Give the count of lines in the entries below that contain the string "measuring", and only that count.

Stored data
----------

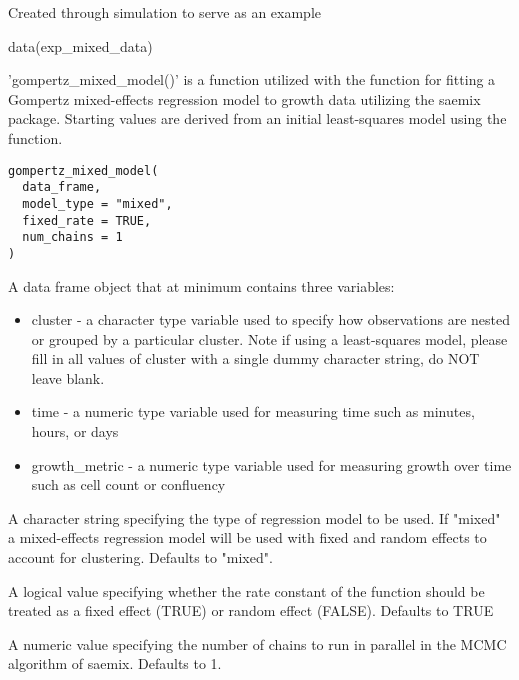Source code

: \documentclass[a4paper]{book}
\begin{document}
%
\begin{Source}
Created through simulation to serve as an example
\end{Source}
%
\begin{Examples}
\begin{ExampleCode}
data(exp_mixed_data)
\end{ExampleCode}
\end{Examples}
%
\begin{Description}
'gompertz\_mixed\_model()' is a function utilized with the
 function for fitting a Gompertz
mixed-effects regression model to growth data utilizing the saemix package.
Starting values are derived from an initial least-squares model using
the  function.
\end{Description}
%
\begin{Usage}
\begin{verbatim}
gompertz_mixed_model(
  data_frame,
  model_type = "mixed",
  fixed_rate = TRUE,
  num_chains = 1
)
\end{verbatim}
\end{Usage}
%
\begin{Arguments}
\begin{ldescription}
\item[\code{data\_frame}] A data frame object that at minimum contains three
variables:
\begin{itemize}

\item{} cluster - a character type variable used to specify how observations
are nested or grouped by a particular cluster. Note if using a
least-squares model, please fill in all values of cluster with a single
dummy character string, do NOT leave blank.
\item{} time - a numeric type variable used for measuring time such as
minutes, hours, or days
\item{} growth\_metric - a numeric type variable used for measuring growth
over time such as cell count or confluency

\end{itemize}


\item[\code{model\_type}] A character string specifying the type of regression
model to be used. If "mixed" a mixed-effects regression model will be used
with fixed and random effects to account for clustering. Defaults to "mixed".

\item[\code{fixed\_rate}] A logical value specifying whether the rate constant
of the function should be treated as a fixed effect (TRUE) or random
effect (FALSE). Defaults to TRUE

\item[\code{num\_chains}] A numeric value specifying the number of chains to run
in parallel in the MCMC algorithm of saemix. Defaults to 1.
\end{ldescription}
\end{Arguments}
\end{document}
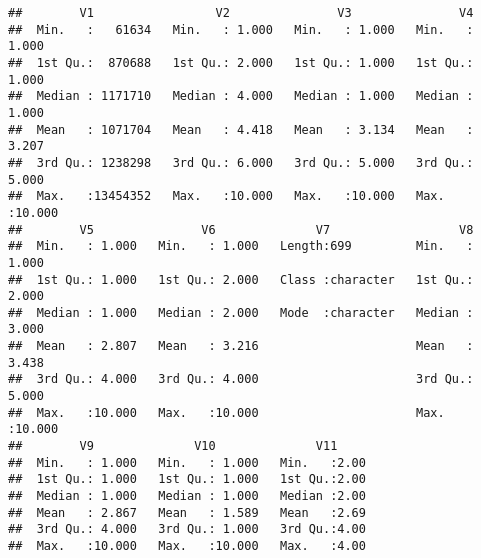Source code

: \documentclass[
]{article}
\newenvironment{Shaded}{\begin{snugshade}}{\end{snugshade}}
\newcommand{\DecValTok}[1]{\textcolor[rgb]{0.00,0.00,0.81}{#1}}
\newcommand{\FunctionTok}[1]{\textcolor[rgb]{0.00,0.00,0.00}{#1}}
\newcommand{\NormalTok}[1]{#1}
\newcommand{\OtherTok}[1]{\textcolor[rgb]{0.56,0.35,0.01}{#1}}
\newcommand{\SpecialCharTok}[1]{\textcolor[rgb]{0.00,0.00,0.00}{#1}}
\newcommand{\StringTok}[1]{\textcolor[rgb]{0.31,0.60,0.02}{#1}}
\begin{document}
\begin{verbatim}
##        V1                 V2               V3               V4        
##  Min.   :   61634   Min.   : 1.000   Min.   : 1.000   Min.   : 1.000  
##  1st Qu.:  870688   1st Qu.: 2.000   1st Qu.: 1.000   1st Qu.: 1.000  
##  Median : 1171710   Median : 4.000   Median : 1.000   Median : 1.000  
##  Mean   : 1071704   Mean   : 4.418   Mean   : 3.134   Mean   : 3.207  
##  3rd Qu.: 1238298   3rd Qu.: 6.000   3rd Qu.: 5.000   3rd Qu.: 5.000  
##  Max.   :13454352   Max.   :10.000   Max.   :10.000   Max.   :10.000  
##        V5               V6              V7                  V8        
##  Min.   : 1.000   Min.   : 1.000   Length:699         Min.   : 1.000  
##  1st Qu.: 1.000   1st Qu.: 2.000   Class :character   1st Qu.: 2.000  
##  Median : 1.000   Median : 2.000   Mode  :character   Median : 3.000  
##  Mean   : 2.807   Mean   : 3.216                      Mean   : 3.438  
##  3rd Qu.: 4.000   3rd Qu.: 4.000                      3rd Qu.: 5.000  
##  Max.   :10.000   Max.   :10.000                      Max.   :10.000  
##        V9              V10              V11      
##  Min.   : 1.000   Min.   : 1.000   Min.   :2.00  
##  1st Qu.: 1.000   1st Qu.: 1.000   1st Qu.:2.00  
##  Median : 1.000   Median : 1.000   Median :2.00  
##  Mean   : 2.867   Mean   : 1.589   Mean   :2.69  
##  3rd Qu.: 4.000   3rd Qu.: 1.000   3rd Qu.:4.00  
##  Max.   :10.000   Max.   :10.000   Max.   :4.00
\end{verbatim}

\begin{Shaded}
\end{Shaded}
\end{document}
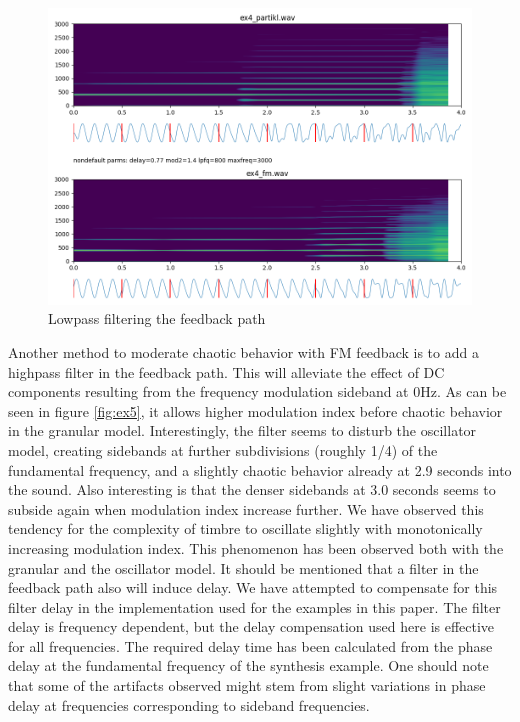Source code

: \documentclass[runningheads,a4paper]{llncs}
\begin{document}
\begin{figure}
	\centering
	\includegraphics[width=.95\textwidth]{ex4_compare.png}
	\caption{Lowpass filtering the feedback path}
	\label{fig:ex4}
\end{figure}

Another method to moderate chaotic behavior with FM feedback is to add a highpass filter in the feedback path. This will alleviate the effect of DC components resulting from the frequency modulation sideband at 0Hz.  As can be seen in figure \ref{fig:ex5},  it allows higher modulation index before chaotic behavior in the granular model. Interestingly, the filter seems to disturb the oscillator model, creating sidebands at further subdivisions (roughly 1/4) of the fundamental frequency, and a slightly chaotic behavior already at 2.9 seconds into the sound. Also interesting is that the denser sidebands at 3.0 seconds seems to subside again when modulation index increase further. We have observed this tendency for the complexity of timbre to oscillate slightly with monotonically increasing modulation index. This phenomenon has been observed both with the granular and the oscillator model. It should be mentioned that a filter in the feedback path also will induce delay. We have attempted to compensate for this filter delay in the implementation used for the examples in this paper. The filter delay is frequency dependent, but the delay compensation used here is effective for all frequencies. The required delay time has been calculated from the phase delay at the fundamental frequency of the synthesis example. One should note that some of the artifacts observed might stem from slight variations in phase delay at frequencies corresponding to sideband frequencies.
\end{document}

----------

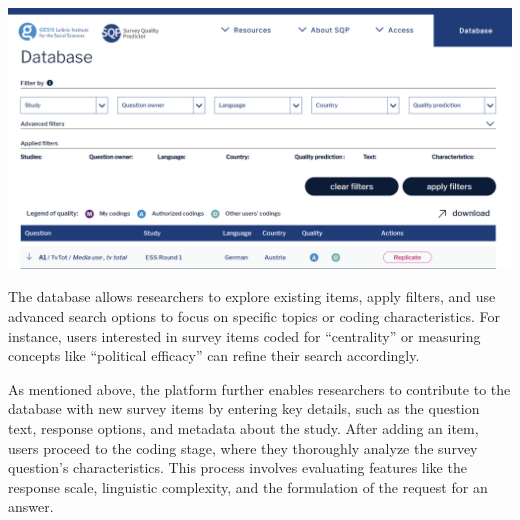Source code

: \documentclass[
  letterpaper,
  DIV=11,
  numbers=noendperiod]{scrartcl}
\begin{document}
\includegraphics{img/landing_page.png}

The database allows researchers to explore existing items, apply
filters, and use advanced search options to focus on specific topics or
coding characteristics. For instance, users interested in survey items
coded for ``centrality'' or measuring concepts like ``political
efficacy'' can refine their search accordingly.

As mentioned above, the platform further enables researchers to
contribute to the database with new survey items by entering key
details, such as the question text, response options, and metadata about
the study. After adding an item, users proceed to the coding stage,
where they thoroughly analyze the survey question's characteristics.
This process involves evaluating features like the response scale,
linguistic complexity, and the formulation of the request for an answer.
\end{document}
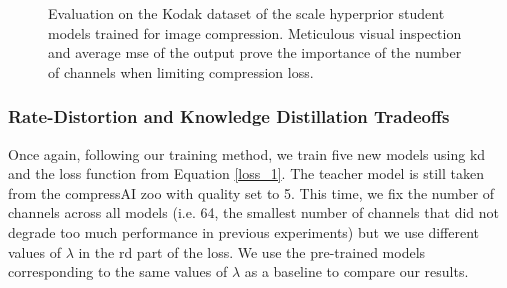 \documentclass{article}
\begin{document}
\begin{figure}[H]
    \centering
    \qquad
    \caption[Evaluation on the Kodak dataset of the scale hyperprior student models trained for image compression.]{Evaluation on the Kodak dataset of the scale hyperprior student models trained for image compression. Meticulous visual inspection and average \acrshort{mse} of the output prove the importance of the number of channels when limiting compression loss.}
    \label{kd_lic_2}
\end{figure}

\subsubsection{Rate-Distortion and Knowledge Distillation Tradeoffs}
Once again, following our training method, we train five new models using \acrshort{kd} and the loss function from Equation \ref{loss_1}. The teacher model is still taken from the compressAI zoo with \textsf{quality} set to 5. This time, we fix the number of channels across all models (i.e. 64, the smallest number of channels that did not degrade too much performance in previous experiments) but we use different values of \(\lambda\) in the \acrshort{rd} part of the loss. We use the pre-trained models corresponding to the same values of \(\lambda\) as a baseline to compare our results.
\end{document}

----------

**Result of this exercise**
3